Chapter 14 – How to Read Imaginative Literature (part 1 of 2)


So far, this book has been concerned with only half the reading that most people do. Even that is too liberal an estimate. Probably the greater part of anybody’s reading time is spent on newspapers and magazines, and on things that have to be read in connection with one’s job. And so far as books are concerned, most of us read more fiction that nonfiction. Furthermore, of the nonfiction books, the most popular are those that, like newspapers and magazines, deal journalistically with matters of contemporary interest.

We have not deceived you about the rules set forth in the preceding chapters. Before undertaking to discuss them in detail, we explained that we would have to limit ourselves to the business of reading serious nonfiction books. To have expounded the rules for reading imaginative and expository literature at the same time would have been confusing. But now we cannot ignore the other types of reading any longer.

Before embarking on the task, we want to emphasize one rather strange paradox. The problem of knowing how to read imaginative literature is inherently much more difficult than the problem of knowing how to read expository books. Nevertheless, it seems to be a fact that such skill is more widely possessed than the art of reading science and philosophy, politics, economics, and history. How can this be true?

It may be, of course, that people deceive themselves about their ability to read novels intelligently. … Those who cannot say what they like about a novel probably have not read it below its most obvious surfaces. However, there is more to the paradox than that. Imaginative literature primarily pleases rather than teaches. It is much easier to be pleased than taught, but much harder to know why one is pleased. Beauty is harder to analyze than truth.

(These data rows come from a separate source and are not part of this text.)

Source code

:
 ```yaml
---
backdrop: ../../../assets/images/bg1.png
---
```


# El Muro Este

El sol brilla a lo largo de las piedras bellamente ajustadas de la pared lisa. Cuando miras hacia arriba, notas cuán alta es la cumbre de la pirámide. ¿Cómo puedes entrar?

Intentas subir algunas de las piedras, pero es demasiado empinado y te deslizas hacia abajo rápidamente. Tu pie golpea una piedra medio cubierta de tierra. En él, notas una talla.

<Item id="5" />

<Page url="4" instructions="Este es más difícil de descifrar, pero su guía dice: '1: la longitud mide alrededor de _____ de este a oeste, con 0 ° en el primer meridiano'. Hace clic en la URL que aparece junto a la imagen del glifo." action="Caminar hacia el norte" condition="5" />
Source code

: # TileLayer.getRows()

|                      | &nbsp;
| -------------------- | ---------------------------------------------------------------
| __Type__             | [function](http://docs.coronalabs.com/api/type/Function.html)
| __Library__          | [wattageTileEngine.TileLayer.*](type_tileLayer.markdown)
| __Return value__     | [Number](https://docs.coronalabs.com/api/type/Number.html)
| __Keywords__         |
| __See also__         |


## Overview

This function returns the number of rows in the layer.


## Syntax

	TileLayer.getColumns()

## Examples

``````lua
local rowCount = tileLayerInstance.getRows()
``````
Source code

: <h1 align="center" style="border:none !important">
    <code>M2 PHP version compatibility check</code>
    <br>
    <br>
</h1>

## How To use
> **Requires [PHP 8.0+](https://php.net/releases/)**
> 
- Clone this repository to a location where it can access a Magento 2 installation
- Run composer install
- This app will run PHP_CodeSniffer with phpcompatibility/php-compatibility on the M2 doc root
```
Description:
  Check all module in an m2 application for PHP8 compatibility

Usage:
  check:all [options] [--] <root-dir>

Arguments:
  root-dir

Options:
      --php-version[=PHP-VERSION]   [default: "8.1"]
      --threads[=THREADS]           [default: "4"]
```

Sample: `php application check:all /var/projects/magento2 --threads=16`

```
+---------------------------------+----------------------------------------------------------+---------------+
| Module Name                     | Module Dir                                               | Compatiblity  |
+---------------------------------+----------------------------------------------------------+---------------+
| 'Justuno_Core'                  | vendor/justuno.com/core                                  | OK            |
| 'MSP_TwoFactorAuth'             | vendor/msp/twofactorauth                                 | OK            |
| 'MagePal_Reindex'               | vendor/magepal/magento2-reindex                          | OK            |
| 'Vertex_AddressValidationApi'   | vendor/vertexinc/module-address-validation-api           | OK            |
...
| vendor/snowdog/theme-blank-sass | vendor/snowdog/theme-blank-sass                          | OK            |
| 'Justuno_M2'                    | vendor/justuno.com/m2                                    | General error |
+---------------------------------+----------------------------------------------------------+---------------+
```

In order to proceed by the way of negation, it is first of all necessary to grasp the basic differences between expository and imaginative literature. These differences will explain why we cannot read a novel as if it were a philosophical argument, or a lyric as if it were a mathematical demonstration.

The most obvious difference, already mentioned, relates to the purposes of the two kinds of writing. Expository books try to convey knowledge – knowledge about experiences that the reader has had or could have. Imaginative ones try to communicate an experience itself – one that the reader can have or share only by reading – and if they succeed, they give the reader something to be enjoyed. Because of their diverse intentions, the two sorts of work appeal differently to the intellect and the imagination.

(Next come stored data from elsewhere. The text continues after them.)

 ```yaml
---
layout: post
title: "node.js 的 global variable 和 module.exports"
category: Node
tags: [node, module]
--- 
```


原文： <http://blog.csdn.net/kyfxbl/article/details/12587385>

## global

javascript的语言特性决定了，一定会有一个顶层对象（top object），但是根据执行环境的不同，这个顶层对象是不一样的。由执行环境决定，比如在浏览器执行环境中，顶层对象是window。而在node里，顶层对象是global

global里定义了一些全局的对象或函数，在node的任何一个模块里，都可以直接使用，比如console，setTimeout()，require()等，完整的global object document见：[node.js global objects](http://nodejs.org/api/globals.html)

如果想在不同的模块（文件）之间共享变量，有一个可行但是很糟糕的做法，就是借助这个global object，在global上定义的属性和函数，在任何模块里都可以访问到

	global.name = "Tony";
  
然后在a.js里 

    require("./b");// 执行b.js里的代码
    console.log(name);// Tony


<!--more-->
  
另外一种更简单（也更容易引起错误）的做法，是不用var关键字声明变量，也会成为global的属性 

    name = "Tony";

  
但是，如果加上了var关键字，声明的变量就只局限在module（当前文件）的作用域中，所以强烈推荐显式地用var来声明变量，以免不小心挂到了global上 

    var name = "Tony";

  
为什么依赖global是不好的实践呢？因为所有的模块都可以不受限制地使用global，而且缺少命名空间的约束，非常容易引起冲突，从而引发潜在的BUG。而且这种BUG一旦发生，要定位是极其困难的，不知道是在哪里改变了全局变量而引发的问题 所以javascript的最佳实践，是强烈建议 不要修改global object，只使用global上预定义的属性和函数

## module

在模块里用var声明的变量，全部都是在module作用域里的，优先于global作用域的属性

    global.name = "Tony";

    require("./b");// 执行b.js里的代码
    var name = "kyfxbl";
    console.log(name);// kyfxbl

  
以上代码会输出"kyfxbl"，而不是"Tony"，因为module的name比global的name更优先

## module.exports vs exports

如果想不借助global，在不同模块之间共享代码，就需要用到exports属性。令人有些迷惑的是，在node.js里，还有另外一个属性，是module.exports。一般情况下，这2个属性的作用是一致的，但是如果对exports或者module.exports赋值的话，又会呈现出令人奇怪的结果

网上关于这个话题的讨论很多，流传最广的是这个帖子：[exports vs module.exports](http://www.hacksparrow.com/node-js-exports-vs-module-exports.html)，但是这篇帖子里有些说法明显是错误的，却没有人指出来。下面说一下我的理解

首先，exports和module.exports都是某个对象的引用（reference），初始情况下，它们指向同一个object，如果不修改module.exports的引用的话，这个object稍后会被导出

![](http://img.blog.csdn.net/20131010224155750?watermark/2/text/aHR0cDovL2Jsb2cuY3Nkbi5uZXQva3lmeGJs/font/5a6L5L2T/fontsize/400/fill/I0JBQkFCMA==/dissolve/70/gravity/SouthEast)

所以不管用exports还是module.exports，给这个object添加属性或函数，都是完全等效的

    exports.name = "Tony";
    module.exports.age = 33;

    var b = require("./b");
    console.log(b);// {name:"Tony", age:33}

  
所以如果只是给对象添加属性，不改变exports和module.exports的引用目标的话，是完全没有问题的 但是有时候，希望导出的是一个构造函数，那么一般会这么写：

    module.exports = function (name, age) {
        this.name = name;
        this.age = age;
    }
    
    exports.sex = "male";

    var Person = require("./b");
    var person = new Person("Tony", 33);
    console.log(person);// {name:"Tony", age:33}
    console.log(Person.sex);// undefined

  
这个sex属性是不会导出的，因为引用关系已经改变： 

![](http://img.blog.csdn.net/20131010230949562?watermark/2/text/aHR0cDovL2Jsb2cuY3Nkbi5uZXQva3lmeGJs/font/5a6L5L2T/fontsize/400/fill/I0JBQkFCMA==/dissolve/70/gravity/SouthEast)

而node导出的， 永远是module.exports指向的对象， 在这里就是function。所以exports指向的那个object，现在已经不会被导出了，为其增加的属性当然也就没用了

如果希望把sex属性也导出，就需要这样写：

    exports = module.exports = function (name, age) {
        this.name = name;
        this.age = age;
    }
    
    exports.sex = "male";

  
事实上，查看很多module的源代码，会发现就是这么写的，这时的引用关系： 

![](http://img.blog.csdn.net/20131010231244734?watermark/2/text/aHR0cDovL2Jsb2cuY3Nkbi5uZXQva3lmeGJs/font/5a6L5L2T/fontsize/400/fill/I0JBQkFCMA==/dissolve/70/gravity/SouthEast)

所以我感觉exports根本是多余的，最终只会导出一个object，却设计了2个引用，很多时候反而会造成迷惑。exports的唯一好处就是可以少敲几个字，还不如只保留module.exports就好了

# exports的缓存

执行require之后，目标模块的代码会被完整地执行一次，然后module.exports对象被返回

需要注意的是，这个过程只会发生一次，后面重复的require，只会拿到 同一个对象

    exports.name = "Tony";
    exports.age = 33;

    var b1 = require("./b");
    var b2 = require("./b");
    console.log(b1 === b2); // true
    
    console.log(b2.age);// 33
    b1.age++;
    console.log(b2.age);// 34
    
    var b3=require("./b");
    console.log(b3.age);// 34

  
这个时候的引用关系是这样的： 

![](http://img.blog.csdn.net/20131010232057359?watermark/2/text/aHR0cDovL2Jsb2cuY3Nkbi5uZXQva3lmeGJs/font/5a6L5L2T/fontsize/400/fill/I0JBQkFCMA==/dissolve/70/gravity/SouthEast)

This does not mean that we can think without using our imagination, or that sense experience is ever wholly divorced from rational insight or reflection. The matter is only one of emphasis.

This fact about imaginative literature leads to what is probably the most important of the negative injunctions we want to suggest. Don’t try to resist the effect that a work of imaginative literature has on you.

We have discussed at length the importance of reading actively. This is true of all books, but it is true in quite different ways of expository works and of poetry. … We must act in such a way, when reading a story, that we let it act on us. We must allow it to move us, we must let it do whatever work it wants to do on us. We must somehow make ourselves open to it.

The basic difference between expository and imaginative literature leads to another difference. Because of their radically diverse aims, these two kinds of writing necessarily use language differently. The imaginative writer … uses metaphors as the units of his construction just as the logical writer uses words sharpened to a single meaning. … The multiplication of metaphors puts almost more content between the lines than in the words that compose them. The whole poem or story says something that none of its words say or can say.

From this fact we obtain another negative injunction. Don’t look for terms, propositions, and arguments in imaginative literature. Such things are logical, not poetic, devices.

Of course, we can learn from imaginative literature, … but not in the same way as we are taught by scientific and philosophical books. We learn from experience – the experience that we have in the course of our daily lives. So, too, we can learn from the vicarious, or artistically created, experiences that fiction produces in our imagination. … That is why it seems right to say that expository books teach primarily, while imaginative books teach only derivatively, by creating experiences from which we can learn.

Finally, one last negative rule. Don’t criticize fiction by the standards of truth and consistency that properly apply to communication of knowledge. The “truth” of a good story is its verisimilitude, its intrinsic probability or plausibility.

When we read history, we want the truth in some sense, and we have a right to complain if we do not get it. When we read a novel and want a story that must be true only in the sense that it could have happened in the world of characters and events that he novelist has created, and re-created in us.

What do we do with a philosophical book, once we have read it and understood it? We test it – against the commons experience that was its original inspiration, and that is its only excuse for being. … When we understand and do not disagree, we must say, “This is our common sense of the matter. We have tested your theory and found it correct.”

Not so with poetry. We cannot test Othello, say, against our own experience, unless we too are Moors and wedded to Venetian ladies whom we suspect of treachery. But even if this were so, Othello is not every Moor, and Desdemona is not every Venetian lady; and most such couples would have the good fortune not to know an Iago. In fact, all but one would be so fortunate; Othello, the character as well as the play, is unique.